• [Exercise directions]: Where a line below holds the string "service", copy that line.

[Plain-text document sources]
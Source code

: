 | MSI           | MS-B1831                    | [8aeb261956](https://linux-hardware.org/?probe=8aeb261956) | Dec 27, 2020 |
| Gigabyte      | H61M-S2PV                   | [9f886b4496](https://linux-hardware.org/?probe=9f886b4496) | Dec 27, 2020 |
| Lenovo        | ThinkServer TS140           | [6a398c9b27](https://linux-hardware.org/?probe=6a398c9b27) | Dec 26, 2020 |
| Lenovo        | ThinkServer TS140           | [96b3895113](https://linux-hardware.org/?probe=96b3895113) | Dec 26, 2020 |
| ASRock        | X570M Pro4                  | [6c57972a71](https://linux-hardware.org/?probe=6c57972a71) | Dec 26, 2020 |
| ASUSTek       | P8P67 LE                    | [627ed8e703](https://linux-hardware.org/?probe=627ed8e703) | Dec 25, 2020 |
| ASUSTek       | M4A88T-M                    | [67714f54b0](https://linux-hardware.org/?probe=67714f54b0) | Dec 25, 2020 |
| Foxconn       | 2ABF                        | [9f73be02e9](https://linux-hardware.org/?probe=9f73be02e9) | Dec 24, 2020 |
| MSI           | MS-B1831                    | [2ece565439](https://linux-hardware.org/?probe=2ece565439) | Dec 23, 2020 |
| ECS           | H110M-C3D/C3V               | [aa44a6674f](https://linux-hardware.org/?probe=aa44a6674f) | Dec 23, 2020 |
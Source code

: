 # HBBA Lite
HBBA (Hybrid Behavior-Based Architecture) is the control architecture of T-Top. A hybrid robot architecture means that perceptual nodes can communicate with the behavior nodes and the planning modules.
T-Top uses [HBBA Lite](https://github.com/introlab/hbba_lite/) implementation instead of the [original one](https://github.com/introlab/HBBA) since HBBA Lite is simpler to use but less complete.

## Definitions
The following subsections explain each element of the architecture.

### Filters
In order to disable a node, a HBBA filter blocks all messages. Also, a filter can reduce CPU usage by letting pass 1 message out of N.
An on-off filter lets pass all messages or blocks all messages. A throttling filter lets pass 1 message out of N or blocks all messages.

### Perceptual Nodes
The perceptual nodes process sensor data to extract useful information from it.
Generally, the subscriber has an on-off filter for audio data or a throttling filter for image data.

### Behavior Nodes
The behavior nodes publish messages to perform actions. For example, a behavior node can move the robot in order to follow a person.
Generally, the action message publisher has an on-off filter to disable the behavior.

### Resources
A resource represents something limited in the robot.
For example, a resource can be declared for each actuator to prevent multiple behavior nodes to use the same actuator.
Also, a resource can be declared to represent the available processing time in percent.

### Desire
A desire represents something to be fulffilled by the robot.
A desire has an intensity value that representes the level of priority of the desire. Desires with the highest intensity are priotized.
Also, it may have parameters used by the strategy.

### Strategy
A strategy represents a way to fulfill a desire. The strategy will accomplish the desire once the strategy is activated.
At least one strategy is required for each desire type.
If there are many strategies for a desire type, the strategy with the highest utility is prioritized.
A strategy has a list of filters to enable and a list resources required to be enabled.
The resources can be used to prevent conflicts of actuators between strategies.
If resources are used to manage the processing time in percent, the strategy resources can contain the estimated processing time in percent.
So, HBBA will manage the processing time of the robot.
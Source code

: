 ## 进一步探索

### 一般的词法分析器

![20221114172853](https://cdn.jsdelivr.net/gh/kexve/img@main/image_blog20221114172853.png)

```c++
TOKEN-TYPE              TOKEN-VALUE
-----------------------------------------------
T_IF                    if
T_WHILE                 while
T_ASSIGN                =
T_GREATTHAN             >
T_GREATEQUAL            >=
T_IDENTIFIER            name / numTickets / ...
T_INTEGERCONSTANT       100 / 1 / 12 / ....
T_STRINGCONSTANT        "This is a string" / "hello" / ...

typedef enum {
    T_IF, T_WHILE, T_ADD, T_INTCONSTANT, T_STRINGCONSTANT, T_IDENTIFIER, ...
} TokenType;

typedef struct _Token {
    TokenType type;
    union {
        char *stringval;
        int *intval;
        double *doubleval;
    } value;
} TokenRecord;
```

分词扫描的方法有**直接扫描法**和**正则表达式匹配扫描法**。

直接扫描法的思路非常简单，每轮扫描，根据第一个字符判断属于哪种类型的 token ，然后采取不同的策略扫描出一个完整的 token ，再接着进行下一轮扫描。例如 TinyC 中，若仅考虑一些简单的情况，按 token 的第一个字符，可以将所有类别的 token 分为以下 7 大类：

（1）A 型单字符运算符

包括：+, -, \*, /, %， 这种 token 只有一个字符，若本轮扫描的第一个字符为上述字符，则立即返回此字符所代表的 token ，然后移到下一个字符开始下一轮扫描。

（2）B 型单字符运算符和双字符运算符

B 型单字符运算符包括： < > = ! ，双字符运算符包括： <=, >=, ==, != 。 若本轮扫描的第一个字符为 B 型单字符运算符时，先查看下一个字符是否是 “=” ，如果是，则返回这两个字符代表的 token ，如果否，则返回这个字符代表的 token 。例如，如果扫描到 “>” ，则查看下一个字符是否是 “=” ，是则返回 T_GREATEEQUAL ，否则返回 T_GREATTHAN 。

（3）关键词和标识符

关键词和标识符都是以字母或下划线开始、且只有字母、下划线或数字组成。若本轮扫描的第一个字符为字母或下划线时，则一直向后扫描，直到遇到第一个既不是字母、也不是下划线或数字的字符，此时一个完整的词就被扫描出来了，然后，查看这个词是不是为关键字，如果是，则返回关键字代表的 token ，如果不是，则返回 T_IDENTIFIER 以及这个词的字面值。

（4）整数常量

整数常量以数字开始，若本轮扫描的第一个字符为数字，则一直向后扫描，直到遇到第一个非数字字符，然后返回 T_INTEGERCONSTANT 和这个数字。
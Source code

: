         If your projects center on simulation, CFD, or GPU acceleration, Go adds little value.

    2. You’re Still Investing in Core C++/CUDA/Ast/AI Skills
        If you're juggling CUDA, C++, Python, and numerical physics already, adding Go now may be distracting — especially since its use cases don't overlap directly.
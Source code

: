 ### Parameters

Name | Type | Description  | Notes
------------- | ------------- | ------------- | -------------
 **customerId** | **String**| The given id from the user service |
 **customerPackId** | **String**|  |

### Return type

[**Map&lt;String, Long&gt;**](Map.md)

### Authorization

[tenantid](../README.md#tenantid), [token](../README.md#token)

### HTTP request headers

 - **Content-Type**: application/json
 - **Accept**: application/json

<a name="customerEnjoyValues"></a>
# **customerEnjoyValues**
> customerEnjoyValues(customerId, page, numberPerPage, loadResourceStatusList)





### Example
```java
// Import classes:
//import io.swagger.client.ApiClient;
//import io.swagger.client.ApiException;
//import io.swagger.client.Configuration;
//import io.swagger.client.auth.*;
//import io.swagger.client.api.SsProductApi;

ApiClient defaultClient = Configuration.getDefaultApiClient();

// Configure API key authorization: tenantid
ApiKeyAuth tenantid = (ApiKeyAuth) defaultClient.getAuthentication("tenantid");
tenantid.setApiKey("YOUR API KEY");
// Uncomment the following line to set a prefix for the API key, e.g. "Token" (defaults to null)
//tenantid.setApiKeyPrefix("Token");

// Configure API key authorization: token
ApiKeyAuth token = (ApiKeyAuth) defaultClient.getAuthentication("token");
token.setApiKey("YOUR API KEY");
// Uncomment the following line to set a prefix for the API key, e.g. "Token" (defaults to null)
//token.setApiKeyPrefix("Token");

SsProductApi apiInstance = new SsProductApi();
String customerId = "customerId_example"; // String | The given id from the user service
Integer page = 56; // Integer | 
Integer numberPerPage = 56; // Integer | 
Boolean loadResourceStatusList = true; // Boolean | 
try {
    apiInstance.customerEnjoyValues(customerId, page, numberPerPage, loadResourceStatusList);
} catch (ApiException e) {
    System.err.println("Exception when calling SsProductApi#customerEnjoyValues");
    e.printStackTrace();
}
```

• [Result]:
 **customerId** | **String**| The given id from the user service |
String customerId = "customerId_example"; // String | The given id from the user service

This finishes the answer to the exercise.